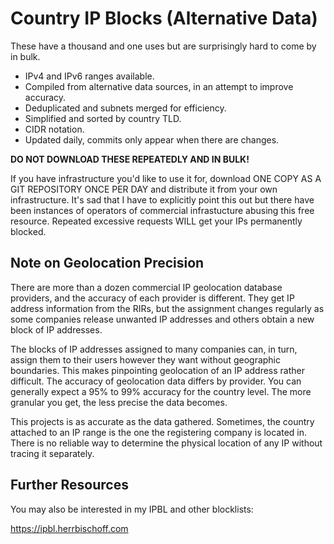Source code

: # Country IP Blocks (Alternative Data)

These have a thousand and one uses but are surprisingly hard to come by in
bulk.

* IPv4 and IPv6 ranges available.
* Compiled from alternative data sources, in an attempt to improve accuracy.
* Deduplicated and subnets merged for efficiency.
* Simplified and sorted by country TLD.
* CIDR notation.
* Updated daily, commits only appear when there are changes.

**DO NOT DOWNLOAD THESE REPEATEDLY AND IN BULK!**

If you have infrastructure you'd like to use it for, download ONE COPY AS A GIT
REPOSITORY ONCE PER DAY and distribute it from your own infrastructure. It's
sad that I have to explicitly point this out but there have been instances of
operators of commercial infrastucture abusing this free resource. Repeated
excessive requests WILL get your IPs permanently blocked.

## Note on Geolocation Precision

There are more than a dozen commercial IP geolocation database providers, and
the accuracy of each provider is different. They get IP address information
from the RIRs, but the assignment changes regularly as some companies release
unwanted IP addresses and others obtain a new block of IP addresses.

The blocks of IP addresses assigned to many companies can, in turn, assign them
to their users however they want without geographic boundaries. This makes
pinpointing geolocation of an IP address rather difficult. The accuracy of
geolocation data differs by provider. You can generally expect a 95% to 99%
accuracy for the country level. The more granular you get, the less precise the
data becomes.

This projects is as accurate as the data gathered. Sometimes, the country
attached to an IP range is the one the registering company is located in. There
is no reliable way to determine the physical location of any IP without tracing
it separately.

## Further Resources

You may also be interested in my IPBL and other blocklists:

<https://ipbl.herrbischoff.com>
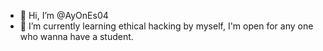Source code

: - 👋 Hi, I’m @AyOnEs04
- 🌱 I’m currently learning ethical hacking by myself, I'm open for any one who wanna have a student.
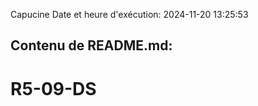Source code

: Capucine
Date et heure d'exécution: 2024-11-20 13:25:53

Contenu de README.md:
---------------------
# R5-09-DS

+++++

→ **Task statement**: Filter the listing above by the word "infrastructure"; copy each line that passes.

→ **Answer area**:
If you have infrastructure you'd like to use it for, download ONE COPY AS A GIT
REPOSITORY ONCE PER DAY and distribute it from your own infrastructure. It's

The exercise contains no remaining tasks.